The vermilion rockfish - called "red snapper" on California party boats even though it is not a true snapper at all - is one of the most striking and sought-after members of the West Coast rockfish family, a brilliant orange-red reef fish that lives deep on rocky pinnacles and reefs from Baja to British Columbia. Rockfishing for vermilion is classic Pacific bottom fishing: drop a baited rig or a heavy jig straight down to hard structure in anywhere from sixty to several hundred feet of water, feel the bottom, and hang on when a thick red fish loads the rod. They are a staple of the deepwater "rockcod" trip, often caught alongside coppers, chinas, gophers, and other rockfish, and prized above most of them for both their good size and their excellent firm white fillets. Because they are pulled up from depth, they almost always suffer barotrauma, which makes a descending device essential gear for releasing any fish you cannot or do not keep. For anglers who love straightforward, productive bottom fishing over Pacific reefs, the vermilion is a bright, brawny, and delicious centerpiece of the West Coast groundfish scene.
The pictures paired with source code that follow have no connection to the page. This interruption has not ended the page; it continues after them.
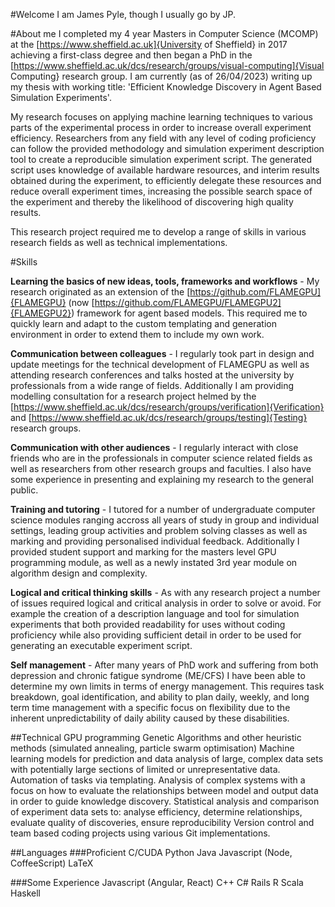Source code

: #Welcome
I am James Pyle, though I usually go by JP.

#About me
I completed my 4 year Masters in Computer Science (MCOMP) at the [https://www.sheffield.ac.uk]{University of Sheffield} in 2017 achieving a first-class degree and then began a PhD in the [https://www.sheffield.ac.uk/dcs/research/groups/visual-computing]{Visual Computing} research group. I am currently (as of 26/04/2023) writing up my thesis with working title: 'Efficient Knowledge Discovery in Agent Based Simulation Experiments'.

My research focuses on applying machine learning techniques to various parts of the experimental process in order to increase overall experiment efficiency. Researchers from any field with any level of coding proficiency can follow the provided methodology and simulation experiment description tool to create a reproducible simulation experiment script. The generated script uses knowledge of available hardware resources, and interim results obtained during the experiment, to efficiently delegate these resources and reduce overall experiment times, increasing the possible search space of the experiment and thereby the likelihood of discovering high quality results.

This research project required me to develop a range of skills in various research fields as well as technical implementations.

#Skills

**Learning the basics of new ideas, tools, frameworks and workflows** - My research originated as an extension of the [https://github.com/FLAMEGPU]{FLAMEGPU} (now [https://github.com/FLAMEGPU/FLAMEGPU2]{FLAMEGPU2}) framework for agent based models. This required me to quickly learn and adapt to the custom templating and generation environment in order to extend them to include my own work.

**Communication between colleagues** - I regularly took part in design and update meetings for the technical development of FLAMEGPU as well as attending research conferences and talks hosted at the university by professionals from a wide range of fields. Additionally I am providing modelling consultation for a research project helmed by the [https://www.sheffield.ac.uk/dcs/research/groups/verification]{Verification} and [https://www.sheffield.ac.uk/dcs/research/groups/testing]{Testing} research groups.

**Communication with other audiences** - I regularly interact with close friends who are in the professionals in computer science related fields as well as researchers from other research groups and faculties. I also have some experience in presenting and explaining my research to the general public. 

**Training and tutoring** - I tutored for a number of undergraduate computer science modules ranging accross all years of study in group and individual settings, leading group activities and problem solving classes as well as marking and providing personalised individual feedback. Additionally I provided student support and marking for the masters level GPU programming module, as well as a newly instated 3rd year module on algorithm design and complexity.

**Logical and critical thinking skills** - As with any research project a number of issues required logical and critical analysis in order to solve or avoid. For example the creation of a description language and tool for simulation experiments that both provided readability for uses without coding proficiency while also providing sufficient detail in order to be used for generating an executable experiment script. 

**Self management** - After many years of PhD work and suffering from both depression and chronic fatigue syndrome (ME/CFS) I have been able to determine my own limits in terms of energy management. This requires task breakdown, goal identification, and ability to plan daily, weekly, and long term time management with a specific focus on flexibility due to the inherent unpredictability of daily ability caused by these disabilities.

##Technical
GPU programming
Genetic Algorithms and other heuristic methods (simulated annealing, particle swarm optimisation)
Machine learning models for prediction and data analysis of large, complex data sets with potentially large sections of limited or unrepresentative data.
Automation of tasks via templating.
Analysis of complex systems with a focus on how to evaluate the relationships between model and output data in order to guide knowledge discovery.
Statistical analysis and comparison of experiment data sets to: analyse efficiency, determine relationships, evaluate quality of discoveries, ensure reproducibility
Version control and team based coding projects using various Git implementations.

##Languages
###Proficient
C/CUDA
Python
Java
Javascript (Node, CoffeeScript)
LaTeX

###Some Experience
Javascript (Angular, React)
C++
C#
Rails
R
Scala
Haskell
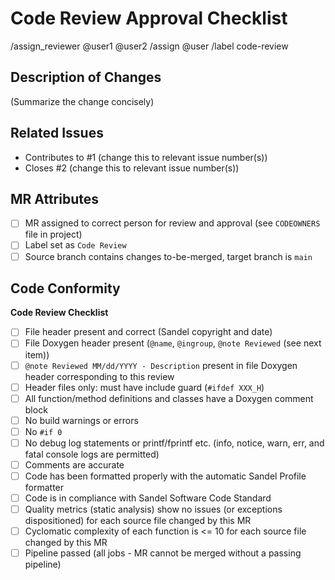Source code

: # Code Review Approval Checklist

/assign_reviewer @user1 @user2
/assign @user
/label code-review

## Description of Changes

(Summarize the change concisely)

## Related Issues

- Contributes to #1 (change this to relevant issue number(s))
- Closes #2 (change this to relevant issue number(s))

## MR Attributes

* [ ] MR assigned to correct person for review and approval (see `CODEOWNERS`
      file in project)
* [ ] Label set as `Code Review`
* [ ] Source branch contains changes to-be-merged, target branch is `main`

## Code Conformity

**Code Review Checklist**

* [ ] File header present and correct (Sandel copyright and date)
* [ ] File Doxygen header present (`@name`, `@ingroup`, `@note Reviewed` (see
next item))
* [ ] `@note Reviewed MM/dd/YYYY - Description` present in file Doxygen header corresponding to this review
* [ ] Header files only: must have include guard (`#ifdef XXX_H`)
* [ ] All function/method definitions and classes have a Doxygen comment block
* [ ] No build warnings or errors
* [ ] No `#if 0`
* [ ] No debug log statements or printf/fprintf etc. (info, notice, warn, err,
and fatal console logs are permitted)
* [ ] Comments are accurate
* [ ] Code has been formatted properly with the automatic Sandel Profile
formatter
* [ ] Code is in compliance with Sandel Software Code Standard
* [ ] Quality metrics (static analysis) show no issues (or exceptions
dispositioned) for each source file changed by this MR
* [ ] Cyclomatic complexity of each function is <= 10 for each source file
changed by this MR
* [ ] Pipeline passed (all jobs - MR cannot be merged without a passing
pipeline)
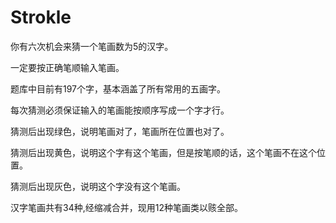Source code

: # Strokle

你有六次机会来猜一个笔画数为5的汉字。

一定要按正确笔顺输入笔画。

题库中目前有197个字，基本涵盖了所有常用的五画字。

每次猜测必须保证输入的笔画能按顺序写成一个字才行。

猜测后出现绿色，说明笔画对了，笔画所在位置也对了。

猜测后出现黄色，说明这个字有这个笔画，但是按笔顺的话，这个笔画不在这个位置。

猜测后出现灰色，说明这个字没有这个笔画。

汉字笔画共有34种,经缩减合并，现用12种笔画类以赅全部。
Identification & Appearance

Vermilion rockfish are deep-bodied, robust rockfish with the spiny dorsal fin, large head, and big mouth typical of the genus Sebastes. As the name suggests, they are vividly colored - bright orange to deep red over most of the body, often with gray or black mottling on the back, and a paler red to whitish belly. The fins are red, and the edges of the fins frequently show a darker margin. Adults typically have black flecks or fine gray mottling scattered over the red, and the inside of the mouth is reddish. Key identifying features include rough, finely scaled jaws that feel raspy to the touch, dark to reddish fin tips, and strong spines on the gill cover and head - care is needed handling them because the dorsal and gill spines are sharp. They are sometimes confused with the similar canary rockfish and with younger yelloweye, but vermilion run a deeper, more uniform red with that raspy lower jaw and gray-mottled back. The overall impression is of a stout, heavy-shouldered, brilliantly red reef fish well armored with spines.

Range & Habitat (US waters - inshore / offshore)

Vermilion rockfish are an eastern Pacific species, ranging from Baja California north along the West Coast through California, Oregon, and Washington up to British Columbia and the Gulf of Alaska, with the heart of the recreational fishery off California, especially central and Southern California. They are one of the signature rockfish of the West Coast groundfish complex.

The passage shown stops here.